[Information shown]

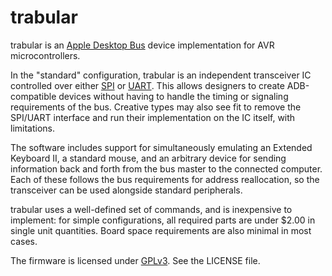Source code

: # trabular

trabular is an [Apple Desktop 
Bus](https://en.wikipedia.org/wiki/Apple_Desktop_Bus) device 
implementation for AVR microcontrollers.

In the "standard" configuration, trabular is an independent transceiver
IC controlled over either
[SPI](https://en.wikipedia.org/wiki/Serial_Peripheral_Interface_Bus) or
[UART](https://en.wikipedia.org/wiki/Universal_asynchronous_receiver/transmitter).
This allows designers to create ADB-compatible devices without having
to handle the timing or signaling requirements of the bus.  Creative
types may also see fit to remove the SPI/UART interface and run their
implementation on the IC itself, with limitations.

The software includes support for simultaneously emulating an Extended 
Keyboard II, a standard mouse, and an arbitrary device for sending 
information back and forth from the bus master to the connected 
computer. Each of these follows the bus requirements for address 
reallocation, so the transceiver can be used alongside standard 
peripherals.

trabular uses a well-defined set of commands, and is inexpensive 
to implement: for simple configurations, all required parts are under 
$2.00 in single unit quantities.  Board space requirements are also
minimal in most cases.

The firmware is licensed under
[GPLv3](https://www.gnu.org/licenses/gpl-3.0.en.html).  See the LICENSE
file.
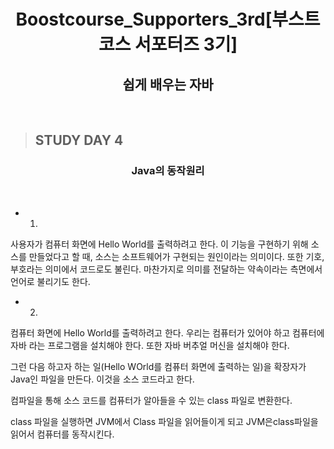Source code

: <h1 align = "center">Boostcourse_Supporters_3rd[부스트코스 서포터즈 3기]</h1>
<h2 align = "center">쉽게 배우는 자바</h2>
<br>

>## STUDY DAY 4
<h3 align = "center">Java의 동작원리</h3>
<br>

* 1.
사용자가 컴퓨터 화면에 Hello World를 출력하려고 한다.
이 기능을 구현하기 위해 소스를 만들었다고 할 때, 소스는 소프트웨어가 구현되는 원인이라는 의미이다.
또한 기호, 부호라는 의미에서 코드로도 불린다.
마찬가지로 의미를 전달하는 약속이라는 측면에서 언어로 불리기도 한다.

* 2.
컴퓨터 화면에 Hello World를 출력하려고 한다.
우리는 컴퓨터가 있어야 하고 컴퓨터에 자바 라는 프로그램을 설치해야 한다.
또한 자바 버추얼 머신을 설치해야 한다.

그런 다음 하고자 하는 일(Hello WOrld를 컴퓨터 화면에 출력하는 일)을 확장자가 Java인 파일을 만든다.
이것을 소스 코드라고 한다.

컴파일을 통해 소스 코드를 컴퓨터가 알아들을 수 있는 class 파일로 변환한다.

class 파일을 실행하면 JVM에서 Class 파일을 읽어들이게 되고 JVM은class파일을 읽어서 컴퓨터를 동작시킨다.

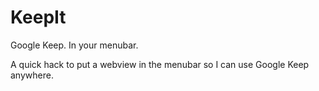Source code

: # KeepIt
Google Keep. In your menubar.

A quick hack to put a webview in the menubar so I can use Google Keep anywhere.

[/Information shown]
[Information shown]

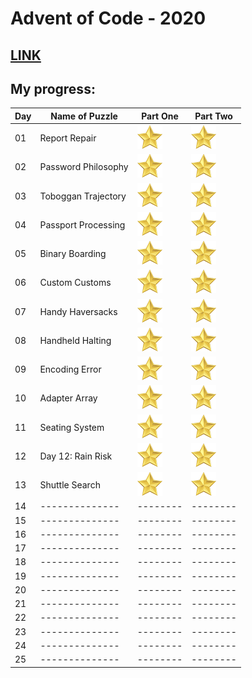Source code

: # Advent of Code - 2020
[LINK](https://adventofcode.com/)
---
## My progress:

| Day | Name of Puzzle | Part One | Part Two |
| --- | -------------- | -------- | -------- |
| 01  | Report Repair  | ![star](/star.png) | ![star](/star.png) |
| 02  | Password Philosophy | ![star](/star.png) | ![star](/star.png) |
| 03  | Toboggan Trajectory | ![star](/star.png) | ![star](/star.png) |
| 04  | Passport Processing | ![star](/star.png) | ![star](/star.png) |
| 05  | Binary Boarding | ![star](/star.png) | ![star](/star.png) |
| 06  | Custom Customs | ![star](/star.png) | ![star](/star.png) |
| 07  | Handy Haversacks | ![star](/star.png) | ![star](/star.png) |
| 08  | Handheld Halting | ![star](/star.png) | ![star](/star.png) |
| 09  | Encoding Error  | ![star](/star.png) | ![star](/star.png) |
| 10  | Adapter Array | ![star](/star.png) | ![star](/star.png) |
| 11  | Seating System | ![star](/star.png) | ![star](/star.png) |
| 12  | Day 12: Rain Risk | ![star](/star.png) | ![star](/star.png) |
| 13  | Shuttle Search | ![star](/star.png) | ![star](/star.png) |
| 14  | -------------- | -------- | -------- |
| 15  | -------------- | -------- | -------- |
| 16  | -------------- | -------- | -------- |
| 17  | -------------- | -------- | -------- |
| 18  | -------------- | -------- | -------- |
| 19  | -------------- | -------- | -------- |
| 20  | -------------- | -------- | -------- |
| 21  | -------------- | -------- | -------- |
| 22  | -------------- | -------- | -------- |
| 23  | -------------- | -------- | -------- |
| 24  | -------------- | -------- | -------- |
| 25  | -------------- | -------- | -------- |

[/Information shown]

» Directions for this task: Using the entries, return every line where the word "under" can be found.

» Written reply:
to implement: for simple configurations, all required parts are under 
The firmware is licensed under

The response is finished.